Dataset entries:
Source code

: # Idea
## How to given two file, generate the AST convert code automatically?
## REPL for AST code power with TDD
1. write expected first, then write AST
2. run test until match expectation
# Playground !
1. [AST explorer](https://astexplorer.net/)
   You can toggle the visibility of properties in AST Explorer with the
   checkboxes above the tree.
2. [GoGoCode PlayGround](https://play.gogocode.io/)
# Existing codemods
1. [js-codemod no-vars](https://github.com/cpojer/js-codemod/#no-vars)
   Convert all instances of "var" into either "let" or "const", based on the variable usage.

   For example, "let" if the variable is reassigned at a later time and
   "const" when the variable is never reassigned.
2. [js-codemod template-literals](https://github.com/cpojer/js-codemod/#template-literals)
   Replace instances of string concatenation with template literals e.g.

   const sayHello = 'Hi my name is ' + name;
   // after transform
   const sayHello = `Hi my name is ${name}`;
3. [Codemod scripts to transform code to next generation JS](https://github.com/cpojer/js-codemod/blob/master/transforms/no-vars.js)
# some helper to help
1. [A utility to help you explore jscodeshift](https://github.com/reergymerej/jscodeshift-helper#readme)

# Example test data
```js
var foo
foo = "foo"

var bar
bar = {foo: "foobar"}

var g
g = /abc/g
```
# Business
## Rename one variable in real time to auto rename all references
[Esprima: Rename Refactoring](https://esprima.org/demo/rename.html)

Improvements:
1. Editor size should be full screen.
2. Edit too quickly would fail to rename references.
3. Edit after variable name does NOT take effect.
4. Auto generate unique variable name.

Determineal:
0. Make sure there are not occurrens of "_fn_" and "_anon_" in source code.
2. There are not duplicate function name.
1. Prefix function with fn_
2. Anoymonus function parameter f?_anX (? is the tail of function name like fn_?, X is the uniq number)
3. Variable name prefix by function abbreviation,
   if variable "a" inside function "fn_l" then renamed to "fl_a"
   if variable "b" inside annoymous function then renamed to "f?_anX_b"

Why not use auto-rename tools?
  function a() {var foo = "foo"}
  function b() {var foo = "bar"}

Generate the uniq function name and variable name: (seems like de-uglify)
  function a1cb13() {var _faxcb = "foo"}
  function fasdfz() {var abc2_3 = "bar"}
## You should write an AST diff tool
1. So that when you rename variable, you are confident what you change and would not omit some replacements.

## What to do
Tally the lines in the entries above that hold the string "cpojer" and state the tally alone.

## Exercise answer
3